* _EXERCISE BRIEF_
Give the number of lines in the data that contain the word "solution"; no other text is needed.

* _Dataset entries_

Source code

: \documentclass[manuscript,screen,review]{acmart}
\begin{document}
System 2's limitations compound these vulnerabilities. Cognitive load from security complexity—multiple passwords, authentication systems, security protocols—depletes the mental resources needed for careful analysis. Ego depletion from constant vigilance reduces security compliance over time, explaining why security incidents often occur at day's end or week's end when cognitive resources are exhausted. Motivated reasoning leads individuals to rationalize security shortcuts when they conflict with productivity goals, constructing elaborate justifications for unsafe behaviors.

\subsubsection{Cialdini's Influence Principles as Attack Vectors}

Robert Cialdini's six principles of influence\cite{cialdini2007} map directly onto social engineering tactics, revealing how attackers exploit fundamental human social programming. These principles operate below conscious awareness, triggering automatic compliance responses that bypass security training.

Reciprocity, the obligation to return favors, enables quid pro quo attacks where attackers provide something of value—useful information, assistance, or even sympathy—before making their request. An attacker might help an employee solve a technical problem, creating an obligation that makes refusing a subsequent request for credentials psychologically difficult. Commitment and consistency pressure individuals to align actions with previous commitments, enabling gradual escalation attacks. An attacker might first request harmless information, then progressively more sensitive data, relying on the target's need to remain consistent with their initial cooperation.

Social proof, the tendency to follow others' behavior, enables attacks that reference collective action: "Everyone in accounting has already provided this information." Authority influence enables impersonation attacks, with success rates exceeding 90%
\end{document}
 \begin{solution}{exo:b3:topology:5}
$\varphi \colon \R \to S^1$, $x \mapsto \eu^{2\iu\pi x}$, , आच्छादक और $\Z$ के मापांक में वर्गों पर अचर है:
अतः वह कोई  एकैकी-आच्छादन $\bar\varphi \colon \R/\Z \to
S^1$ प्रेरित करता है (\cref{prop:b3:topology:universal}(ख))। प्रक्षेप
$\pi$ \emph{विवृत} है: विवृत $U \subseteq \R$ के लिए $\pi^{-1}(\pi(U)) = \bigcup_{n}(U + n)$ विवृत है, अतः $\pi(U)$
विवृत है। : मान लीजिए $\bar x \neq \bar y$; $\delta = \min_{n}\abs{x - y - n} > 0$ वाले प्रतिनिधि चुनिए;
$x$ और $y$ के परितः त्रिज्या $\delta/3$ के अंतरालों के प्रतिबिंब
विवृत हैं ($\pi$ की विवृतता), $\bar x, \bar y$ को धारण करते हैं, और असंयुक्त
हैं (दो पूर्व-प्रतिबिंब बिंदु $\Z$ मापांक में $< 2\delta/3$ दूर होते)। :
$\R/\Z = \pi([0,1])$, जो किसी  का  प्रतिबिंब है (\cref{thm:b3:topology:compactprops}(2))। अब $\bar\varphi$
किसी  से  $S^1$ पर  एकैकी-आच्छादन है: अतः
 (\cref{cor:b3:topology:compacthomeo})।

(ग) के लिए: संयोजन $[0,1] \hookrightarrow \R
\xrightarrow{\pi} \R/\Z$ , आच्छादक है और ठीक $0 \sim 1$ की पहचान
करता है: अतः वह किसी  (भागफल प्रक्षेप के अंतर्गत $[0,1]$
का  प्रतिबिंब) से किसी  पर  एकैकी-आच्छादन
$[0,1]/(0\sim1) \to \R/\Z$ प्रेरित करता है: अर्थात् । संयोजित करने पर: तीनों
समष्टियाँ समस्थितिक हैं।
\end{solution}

* _ANSWER SECTION_
2